The Great Deodorant Dispute

by skyestiel



Category: Haikyuu!!
Genre: Fluff and Humor, Gen, M/M, POV Kindaichi, Zine piece, gratuitous use of deodorant, save kindaichi, seijoh is the best kind of weird
Language: English
Status: Completed
Published: 2019-06-22
Updated: 2019-06-22
Packaged: 2020-05-16 15:56:52
Rating: General Audiences
Warnings: No Archive Warnings Apply
Chapters: 1
Words: 1,452
Publisher: archiveofourown.org
Story URL: https://archiveofourown.org/works/19321384
Author URL: https://archiveofourown.org/users/skyestiel/pseuds/skyestiel
Summary: Kindaichi expected a certain level of weirdness once the competition began. Spontaneous armpit snuffling and deodorant stick exchanges. A naked torso lathered in Old Spice, if Hanamaki and Matsukawa were involved.“I don’t think it’s the deodorant,” Oikawa announces after a practice scrimmage a week later, unprompted. He spreads out his arms. “Judges?
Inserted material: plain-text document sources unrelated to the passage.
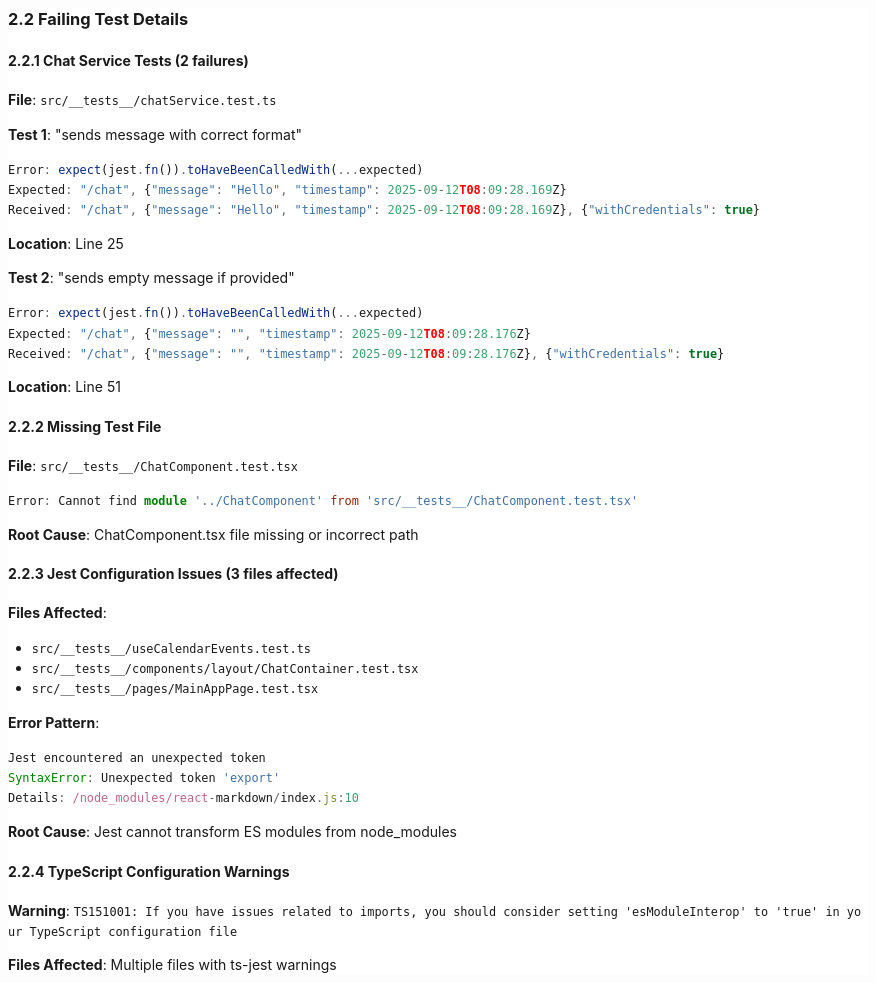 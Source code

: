 ### 2.2 Failing Test Details

#### 2.2.1 Chat Service Tests (2 failures)

**File**: `src/__tests__/chatService.test.ts`

**Test 1**: "sends message with correct format"
```typescript
Error: expect(jest.fn()).toHaveBeenCalledWith(...expected)
Expected: "/chat", {"message": "Hello", "timestamp": 2025-09-12T08:09:28.169Z}
Received: "/chat", {"message": "Hello", "timestamp": 2025-09-12T08:09:28.169Z}, {"withCredentials": true}
```

**Location**: Line 25

**Test 2**: "sends empty message if provided"
```typescript
Error: expect(jest.fn()).toHaveBeenCalledWith(...expected)
Expected: "/chat", {"message": "", "timestamp": 2025-09-12T08:09:28.176Z}
Received: "/chat", {"message": "", "timestamp": 2025-09-12T08:09:28.176Z}, {"withCredentials": true}
```

**Location**: Line 51

#### 2.2.2 Missing Test File

**File**: `src/__tests__/ChatComponent.test.tsx`
```typescript
Error: Cannot find module '../ChatComponent' from 'src/__tests__/ChatComponent.test.tsx'
```

**Root Cause**: ChatComponent.tsx file missing or incorrect path

#### 2.2.3 Jest Configuration Issues (3 files affected)

**Files Affected**:
- `src/__tests__/useCalendarEvents.test.ts`
- `src/__tests__/components/layout/ChatContainer.test.tsx`
- `src/__tests__/pages/MainAppPage.test.tsx`

**Error Pattern**:
```javascript
Jest encountered an unexpected token
SyntaxError: Unexpected token 'export'
Details: /node_modules/react-markdown/index.js:10
```

**Root Cause**: Jest cannot transform ES modules from node_modules

#### 2.2.4 TypeScript Configuration Warnings

**Warning**: `TS151001: If you have issues related to imports, you should consider setting 'esModuleInterop' to 'true' in your TypeScript configuration file`

**Files Affected**: Multiple files with ts-jest warnings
Don’t I smell exquisite?”Now, here comes the pit snuffling.or: My piece for the Seijoh "Rule The Court" Zine!





	The Great Deodorant Dispute

**Author's Note:**

> FINALLY!! i kept meaning to post my piece from this zine... sorry that it's taken me so long. i hope that everyone who hasn't had the opportunity to read it yet enjoys! please check out the rest of the stories in the zine collection and give them some love! thanks for reading <3

 

The competition starts as, you know, most do.

Oikawa, pouting with his arms crossed, while Iwaizumi fumes from a foot away. And quite frankly, raging hormones, but that’s nothing new. 
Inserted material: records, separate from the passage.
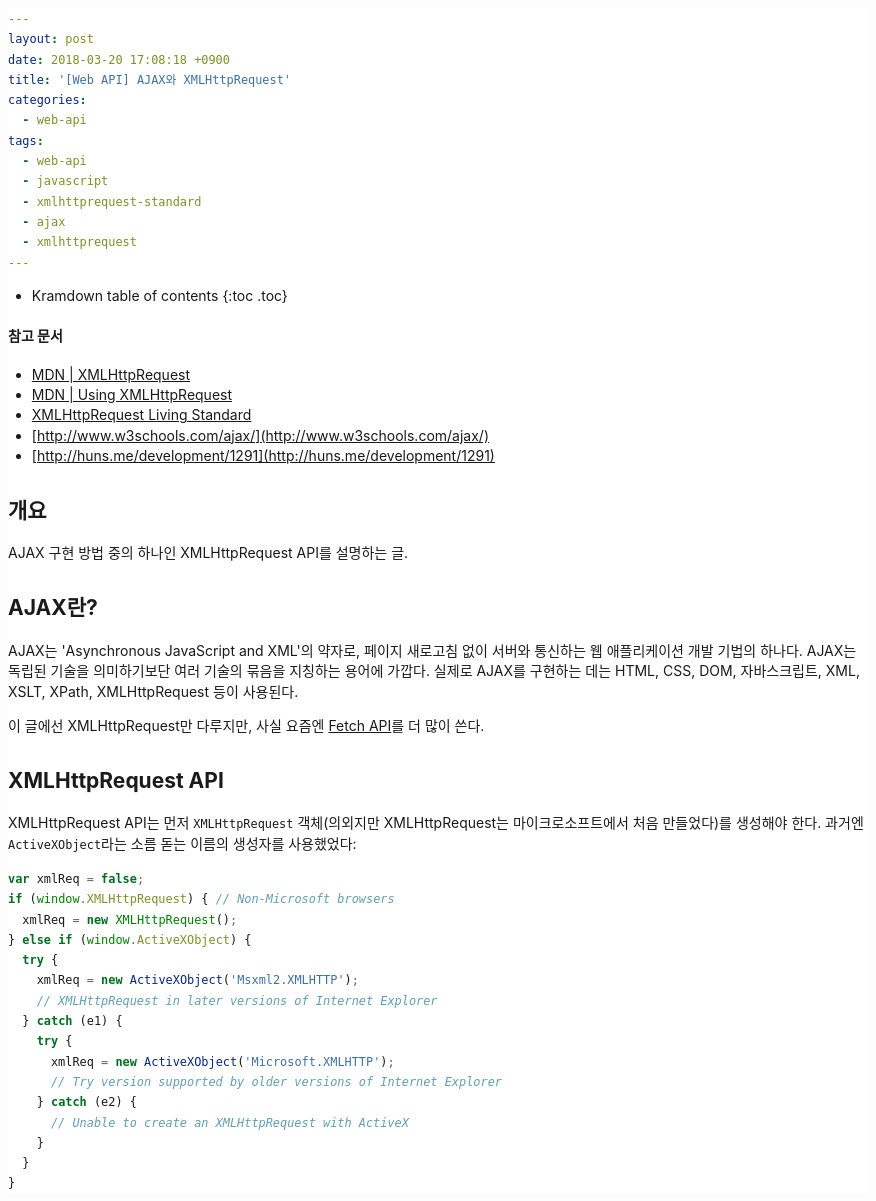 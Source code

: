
```yaml
---
layout: post
date: 2018-03-20 17:08:18 +0900
title: '[Web API] AJAX와 XMLHttpRequest'
categories:
  - web-api
tags:
  - web-api
  - javascript
  - xmlhttprequest-standard
  - ajax
  - xmlhttprequest
---
```


* Kramdown table of contents
{:toc .toc}

#### 참고 문서

- [MDN \| XMLHttpRequest](https://developer.mozilla.org/en-US/docs/Web/API/XMLHttpRequest)
- [MDN \| Using XMLHttpRequest](https://developer.mozilla.org/en-US/docs/Web/API/XMLHttpRequest/Using_XMLHttpRequest)
- [XMLHttpRequest Living Standard](https://xhr.spec.whatwg.org/)
- [http://www.w3schools.com/ajax/](http://www.w3schools.com/ajax/)
- [http://huns.me/development/1291](http://huns.me/development/1291)


## 개요

AJAX 구현 방법 중의 하나인 XMLHttpRequest API를 설명하는 글.


## AJAX란?

AJAX는 'Asynchronous JavaScript and XML'의 약자로, 페이지 새로고침 없이 서버와 통신하는 웹 애플리케이션 개발 기법의 하나다. AJAX는 독립된 기술을 의미하기보단 여러 기술의 묶음을 지칭하는 용어에 가깝다. 실제로 AJAX를 구현하는 데는 HTML, CSS, DOM, 자바스크립트, XML, XSLT, XPath, XMLHttpRequest 등이 사용된다.

이 글에선 XMLHttpRequest만 다루지만, 사실 요즘엔 [Fetch API](https://developer.mozilla.org/en-US/docs/Web/API/Fetch_API)를 더 많이 쓴다.


## XMLHttpRequest API

XMLHttpRequest API는 먼저 `XMLHttpRequest` 객체(의외지만 XMLHttpRequest는 마이크로소프트에서 처음 만들었다)를 생성해야 한다. 과거엔 `ActiveXObject`라는 소름 돋는 이름의 생성자를 사용했었다:

```js
var xmlReq = false;
if (window.XMLHttpRequest) { // Non-Microsoft browsers
  xmlReq = new XMLHttpRequest();
} else if (window.ActiveXObject) {
  try {
    xmlReq = new ActiveXObject('Msxml2.XMLHTTP');
    // XMLHttpRequest in later versions of Internet Explorer
  } catch (e1) {
    try {
      xmlReq = new ActiveXObject('Microsoft.XMLHTTP');
      // Try version supported by older versions of Internet Explorer
    } catch (e2) {
      // Unable to create an XMLHttpRequest with ActiveX
    }
  }
}
``` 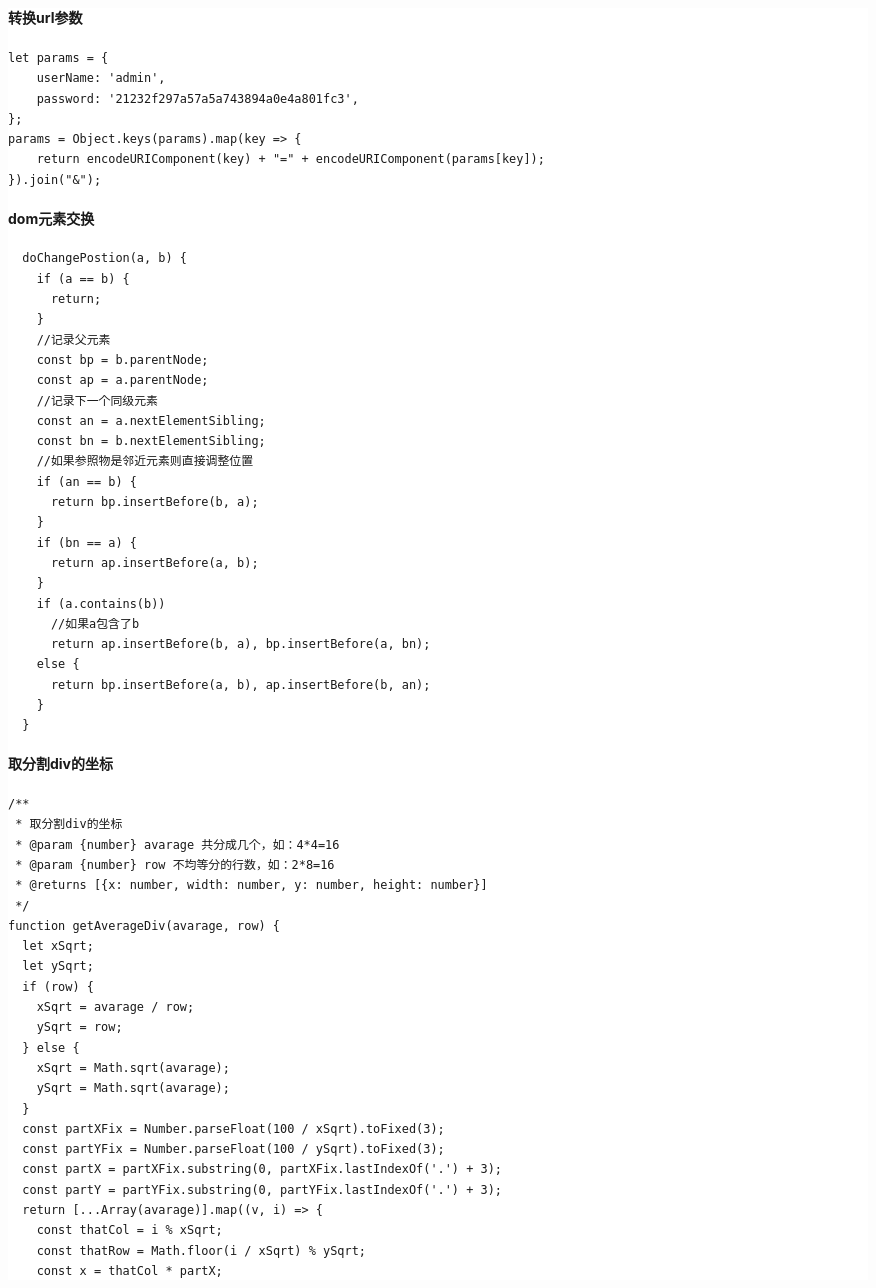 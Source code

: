 
#### 转换url参数

    let params = {
    	userName: 'admin',
    	password: '21232f297a57a5a743894a0e4a801fc3',
    };
    params = Object.keys(params).map(key => {
    	return encodeURIComponent(key) + "=" + encodeURIComponent(params[key]);
    }).join("&");


#### dom元素交换

      doChangePostion(a, b) {
        if (a == b) {
          return;
        }
        //记录父元素
        const bp = b.parentNode;
        const ap = a.parentNode;
        //记录下一个同级元素
        const an = a.nextElementSibling;
        const bn = b.nextElementSibling;
        //如果参照物是邻近元素则直接调整位置
        if (an == b) {
          return bp.insertBefore(b, a);
        }
        if (bn == a) {
          return ap.insertBefore(a, b);
        }
        if (a.contains(b))
          //如果a包含了b
          return ap.insertBefore(b, a), bp.insertBefore(a, bn);
        else {
          return bp.insertBefore(a, b), ap.insertBefore(b, an);
        }
      }


#### 取分割div的坐标

    /**
     * 取分割div的坐标
     * @param {number} avarage 共分成几个，如：4*4=16
     * @param {number} row 不均等分的行数，如：2*8=16
     * @returns [{x: number, width: number, y: number, height: number}]
     */
    function getAverageDiv(avarage, row) {
      let xSqrt;
      let ySqrt;
      if (row) {
        xSqrt = avarage / row;
        ySqrt = row;
      } else {
        xSqrt = Math.sqrt(avarage);
        ySqrt = Math.sqrt(avarage);
      }
      const partXFix = Number.parseFloat(100 / xSqrt).toFixed(3);
      const partYFix = Number.parseFloat(100 / ySqrt).toFixed(3);
      const partX = partXFix.substring(0, partXFix.lastIndexOf('.') + 3);
      const partY = partYFix.substring(0, partYFix.lastIndexOf('.') + 3);
      return [...Array(avarage)].map((v, i) => {
        const thatCol = i % xSqrt;
        const thatRow = Math.floor(i / xSqrt) % ySqrt;
        const x = thatCol * partX;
“You’ve got to be joking,” Iwaizumi scoffs. “I’m jealous of how you  _ smell _ ?”

Oikawa uncrosses his arms and smugly lifts the right one. “It’s obvious, isn’t it? Body odor is natural, Iwa-chan. No need to be ashamed! Now, if you would just lean in and—”

“For the last time, I’m not sniffing your pits!”
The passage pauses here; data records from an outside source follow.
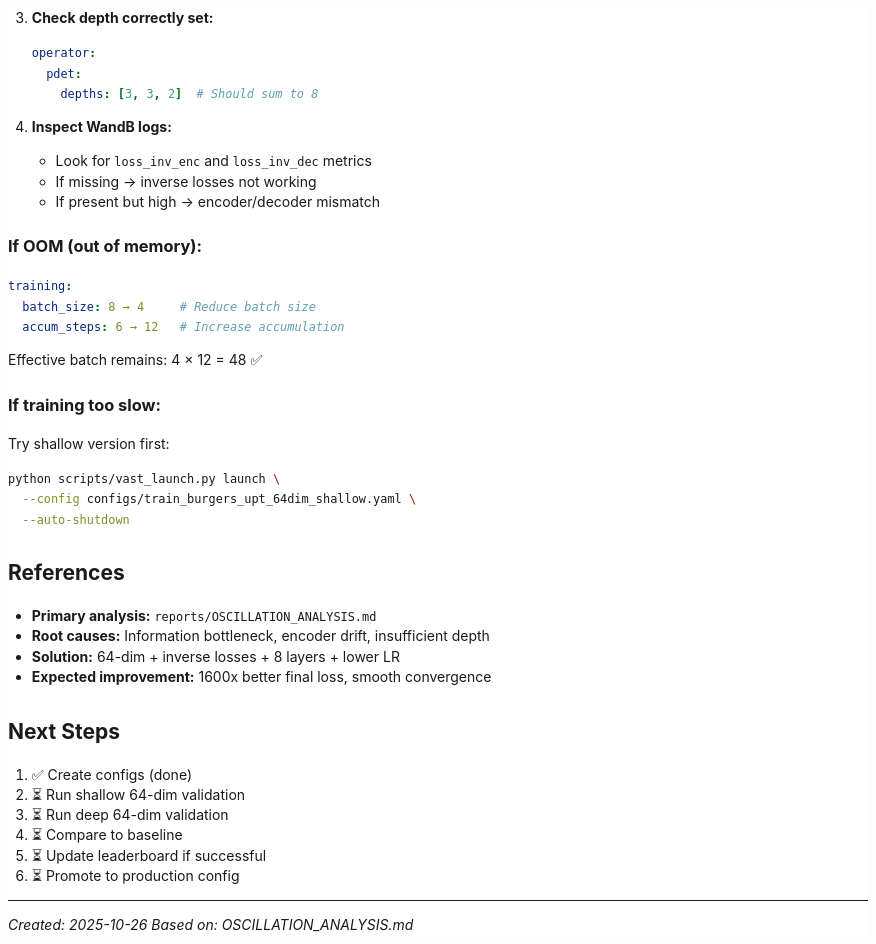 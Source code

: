 3. **Check depth correctly set:**
   ```yaml
   operator:
     pdet:
       depths: [3, 3, 2]  # Should sum to 8
   ```

4. **Inspect WandB logs:**
   - Look for `loss_inv_enc` and `loss_inv_dec` metrics
   - If missing → inverse losses not working
   - If present but high → encoder/decoder mismatch

### If OOM (out of memory):

```yaml
training:
  batch_size: 8 → 4     # Reduce batch size
  accum_steps: 6 → 12   # Increase accumulation
```

Effective batch remains: 4 × 12 = 48 ✅

### If training too slow:

Try shallow version first:
```bash
python scripts/vast_launch.py launch \
  --config configs/train_burgers_upt_64dim_shallow.yaml \
  --auto-shutdown
```

## References

- **Primary analysis:** `reports/OSCILLATION_ANALYSIS.md`
- **Root causes:** Information bottleneck, encoder drift, insufficient depth
- **Solution:** 64-dim + inverse losses + 8 layers + lower LR
- **Expected improvement:** 1600x better final loss, smooth convergence

## Next Steps

1. ✅ Create configs (done)
2. ⏳ Run shallow 64-dim validation
3. ⏳ Run deep 64-dim validation
4. ⏳ Compare to baseline
5. ⏳ Update leaderboard if successful
6. ⏳ Promote to production config

---

*Created: 2025-10-26*
*Based on: OSCILLATION_ANALYSIS.md*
Kindaichi leans against the wall and sighs under his breath. Out of the corner of his eye, he catches Hanamaki and Matsukawa smirk and jostle each other.  _ Oh no. _

“I have an even better idea.” Hanamaki confirms Kindaichi's worst fears and slinks closer to Oikawa and Iwaizumi. “Let’s settle this the Seijoh way.”

Concerned, Kindaichi turns to Kunimi.  _ ‘The Seijoh way?’ _ he mouths. But Kunimi merely shrugs, as if to say,  _ I have no idea what’s happening half the time with this team either, dude _ .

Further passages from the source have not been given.